> **TASK REQUIREMENTS**
Your answer must consist of exactly the lines below, starting with the line with "16. 德军舰不顾中方反对执意穿越台湾海峡，中方已提出交涉，德方此举意欲何为？将带来哪些影响？ 59" and going on through the line with "19. 基层无实际意义的值班渐泛滥，会造成哪些不良影响？给基层工作人员减负，有何现实意义？ 55", and nothing else.

○ ○ ○ ○

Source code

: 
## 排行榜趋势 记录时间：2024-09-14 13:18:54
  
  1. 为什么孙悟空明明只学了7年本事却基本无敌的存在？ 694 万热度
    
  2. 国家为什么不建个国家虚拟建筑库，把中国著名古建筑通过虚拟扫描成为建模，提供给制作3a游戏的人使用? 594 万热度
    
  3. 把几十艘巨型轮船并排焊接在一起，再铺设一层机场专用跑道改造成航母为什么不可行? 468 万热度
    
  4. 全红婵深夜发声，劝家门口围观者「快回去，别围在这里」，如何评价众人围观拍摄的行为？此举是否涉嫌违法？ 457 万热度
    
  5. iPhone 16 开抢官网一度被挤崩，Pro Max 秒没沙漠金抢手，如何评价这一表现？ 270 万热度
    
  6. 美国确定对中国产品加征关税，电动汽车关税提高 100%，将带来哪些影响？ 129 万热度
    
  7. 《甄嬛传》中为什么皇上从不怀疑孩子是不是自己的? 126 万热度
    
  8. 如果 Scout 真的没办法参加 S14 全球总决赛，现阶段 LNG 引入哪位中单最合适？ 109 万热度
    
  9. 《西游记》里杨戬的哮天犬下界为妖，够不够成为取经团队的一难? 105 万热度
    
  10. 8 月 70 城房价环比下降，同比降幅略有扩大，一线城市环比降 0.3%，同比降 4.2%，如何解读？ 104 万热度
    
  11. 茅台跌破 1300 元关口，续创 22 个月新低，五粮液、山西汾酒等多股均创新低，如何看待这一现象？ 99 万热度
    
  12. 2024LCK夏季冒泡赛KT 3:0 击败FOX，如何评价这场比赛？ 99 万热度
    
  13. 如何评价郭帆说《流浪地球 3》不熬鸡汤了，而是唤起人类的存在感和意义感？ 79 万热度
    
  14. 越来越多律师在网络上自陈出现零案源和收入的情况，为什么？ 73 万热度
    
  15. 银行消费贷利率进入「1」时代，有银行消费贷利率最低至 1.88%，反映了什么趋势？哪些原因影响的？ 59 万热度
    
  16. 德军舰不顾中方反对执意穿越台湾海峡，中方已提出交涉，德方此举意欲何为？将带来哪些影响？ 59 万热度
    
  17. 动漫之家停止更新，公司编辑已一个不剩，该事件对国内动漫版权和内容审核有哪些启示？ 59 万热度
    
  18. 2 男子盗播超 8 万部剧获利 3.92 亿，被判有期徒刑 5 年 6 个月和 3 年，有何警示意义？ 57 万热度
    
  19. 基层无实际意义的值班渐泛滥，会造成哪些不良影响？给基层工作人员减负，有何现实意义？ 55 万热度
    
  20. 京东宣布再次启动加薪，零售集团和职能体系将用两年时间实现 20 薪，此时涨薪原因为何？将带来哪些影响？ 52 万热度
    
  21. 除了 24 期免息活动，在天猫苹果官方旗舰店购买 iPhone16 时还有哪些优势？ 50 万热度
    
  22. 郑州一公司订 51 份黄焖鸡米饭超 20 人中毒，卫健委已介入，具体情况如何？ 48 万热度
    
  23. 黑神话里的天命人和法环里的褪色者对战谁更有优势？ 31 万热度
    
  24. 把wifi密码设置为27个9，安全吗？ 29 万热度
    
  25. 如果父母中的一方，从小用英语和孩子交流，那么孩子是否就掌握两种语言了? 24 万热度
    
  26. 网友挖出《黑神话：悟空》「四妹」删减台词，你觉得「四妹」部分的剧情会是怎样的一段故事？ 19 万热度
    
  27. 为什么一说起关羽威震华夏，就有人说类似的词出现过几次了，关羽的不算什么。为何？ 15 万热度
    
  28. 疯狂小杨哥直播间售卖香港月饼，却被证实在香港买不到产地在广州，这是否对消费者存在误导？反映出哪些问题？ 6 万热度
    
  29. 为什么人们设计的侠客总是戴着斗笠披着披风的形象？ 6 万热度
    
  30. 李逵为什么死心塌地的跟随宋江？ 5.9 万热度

○ ○ ○ ○

> **OUTPUT FOR THIS EXERCISE**
  16. 德军舰不顾中方反对执意穿越台湾海峡，中方已提出交涉，德方此举意欲何为？将带来哪些影响？ 59 万热度
    
  17. 动漫之家停止更新，公司编辑已一个不剩，该事件对国内动漫版权和内容审核有哪些启示？ 59 万热度
    
  18. 2 男子盗播超 8 万部剧获利 3.92 亿，被判有期徒刑 5 年 6 个月和 3 年，有何警示意义？ 57 万热度
    
  19. 基层无实际意义的值班渐泛滥，会造成哪些不良影响？给基层工作人员减负，有何现实意义？ 55 万热度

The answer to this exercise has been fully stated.